Exercise prompt – Every line below that holds the string "omega" should be copied.

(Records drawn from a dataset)
· · · ·

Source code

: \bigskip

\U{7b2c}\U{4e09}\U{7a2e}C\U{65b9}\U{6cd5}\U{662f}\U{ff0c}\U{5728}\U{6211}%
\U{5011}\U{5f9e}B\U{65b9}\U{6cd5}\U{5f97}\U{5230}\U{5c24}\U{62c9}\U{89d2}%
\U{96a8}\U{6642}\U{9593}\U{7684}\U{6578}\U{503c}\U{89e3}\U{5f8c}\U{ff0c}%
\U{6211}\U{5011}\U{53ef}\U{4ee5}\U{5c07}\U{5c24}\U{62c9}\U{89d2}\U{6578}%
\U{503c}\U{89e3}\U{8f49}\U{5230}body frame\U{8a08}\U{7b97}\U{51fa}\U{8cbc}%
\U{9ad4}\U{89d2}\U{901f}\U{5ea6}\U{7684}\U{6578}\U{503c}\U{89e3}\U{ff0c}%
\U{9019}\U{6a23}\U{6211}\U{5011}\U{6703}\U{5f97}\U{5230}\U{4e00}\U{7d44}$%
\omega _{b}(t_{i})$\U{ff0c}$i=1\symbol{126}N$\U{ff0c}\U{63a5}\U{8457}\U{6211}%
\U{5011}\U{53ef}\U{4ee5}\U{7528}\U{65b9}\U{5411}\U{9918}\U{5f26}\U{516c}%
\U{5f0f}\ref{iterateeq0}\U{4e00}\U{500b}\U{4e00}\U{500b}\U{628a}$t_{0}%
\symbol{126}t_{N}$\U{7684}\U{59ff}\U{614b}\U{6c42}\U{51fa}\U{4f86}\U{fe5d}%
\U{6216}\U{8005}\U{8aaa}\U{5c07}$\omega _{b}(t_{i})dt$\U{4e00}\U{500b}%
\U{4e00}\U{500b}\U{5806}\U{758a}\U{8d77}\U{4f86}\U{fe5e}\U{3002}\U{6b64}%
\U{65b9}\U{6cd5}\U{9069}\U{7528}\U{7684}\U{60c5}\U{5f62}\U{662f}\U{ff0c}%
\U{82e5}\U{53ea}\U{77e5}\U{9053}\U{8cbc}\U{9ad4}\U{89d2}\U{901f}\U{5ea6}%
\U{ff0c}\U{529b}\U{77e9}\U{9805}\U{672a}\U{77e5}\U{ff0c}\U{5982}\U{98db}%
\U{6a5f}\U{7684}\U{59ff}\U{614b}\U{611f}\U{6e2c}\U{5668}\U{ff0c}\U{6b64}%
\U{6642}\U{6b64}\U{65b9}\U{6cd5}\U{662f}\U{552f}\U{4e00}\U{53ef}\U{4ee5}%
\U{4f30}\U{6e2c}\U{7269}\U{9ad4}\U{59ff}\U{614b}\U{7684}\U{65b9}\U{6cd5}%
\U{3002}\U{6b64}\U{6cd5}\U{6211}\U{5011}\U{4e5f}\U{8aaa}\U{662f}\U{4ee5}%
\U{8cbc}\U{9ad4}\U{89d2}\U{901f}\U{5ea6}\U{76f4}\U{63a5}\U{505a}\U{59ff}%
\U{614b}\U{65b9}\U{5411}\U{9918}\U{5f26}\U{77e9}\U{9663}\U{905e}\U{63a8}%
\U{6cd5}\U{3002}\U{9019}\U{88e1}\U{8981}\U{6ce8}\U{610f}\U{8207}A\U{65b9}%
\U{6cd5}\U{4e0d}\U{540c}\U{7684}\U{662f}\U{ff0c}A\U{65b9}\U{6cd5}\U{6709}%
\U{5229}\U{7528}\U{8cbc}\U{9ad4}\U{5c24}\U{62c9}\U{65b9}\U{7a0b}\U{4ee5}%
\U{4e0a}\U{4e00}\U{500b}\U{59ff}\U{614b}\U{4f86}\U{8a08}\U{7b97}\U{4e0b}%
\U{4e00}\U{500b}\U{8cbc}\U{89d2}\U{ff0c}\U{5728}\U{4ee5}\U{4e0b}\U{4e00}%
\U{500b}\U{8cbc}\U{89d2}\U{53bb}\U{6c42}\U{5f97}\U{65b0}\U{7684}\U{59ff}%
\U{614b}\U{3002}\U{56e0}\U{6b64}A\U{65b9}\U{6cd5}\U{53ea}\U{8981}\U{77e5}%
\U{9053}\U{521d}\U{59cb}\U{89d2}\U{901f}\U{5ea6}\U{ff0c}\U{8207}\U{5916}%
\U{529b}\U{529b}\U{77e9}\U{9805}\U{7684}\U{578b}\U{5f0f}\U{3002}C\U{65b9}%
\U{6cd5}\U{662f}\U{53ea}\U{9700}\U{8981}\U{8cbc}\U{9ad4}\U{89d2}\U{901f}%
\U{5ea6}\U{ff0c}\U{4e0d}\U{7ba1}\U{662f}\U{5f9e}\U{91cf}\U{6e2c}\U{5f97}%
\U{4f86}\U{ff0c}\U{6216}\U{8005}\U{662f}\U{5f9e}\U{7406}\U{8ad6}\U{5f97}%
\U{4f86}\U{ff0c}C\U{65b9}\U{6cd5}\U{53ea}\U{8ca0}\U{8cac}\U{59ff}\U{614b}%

· · · ·

Response below –
\omega _{b}(t_{i})$\U{ff0c}$i=1\symbol{126}N$\U{ff0c}\U{63a5}\U{8457}\U{6211}%
\U{6216}\U{8005}\U{8aaa}\U{5c07}$\omega _{b}(t_{i})dt$\U{4e00}\U{500b}%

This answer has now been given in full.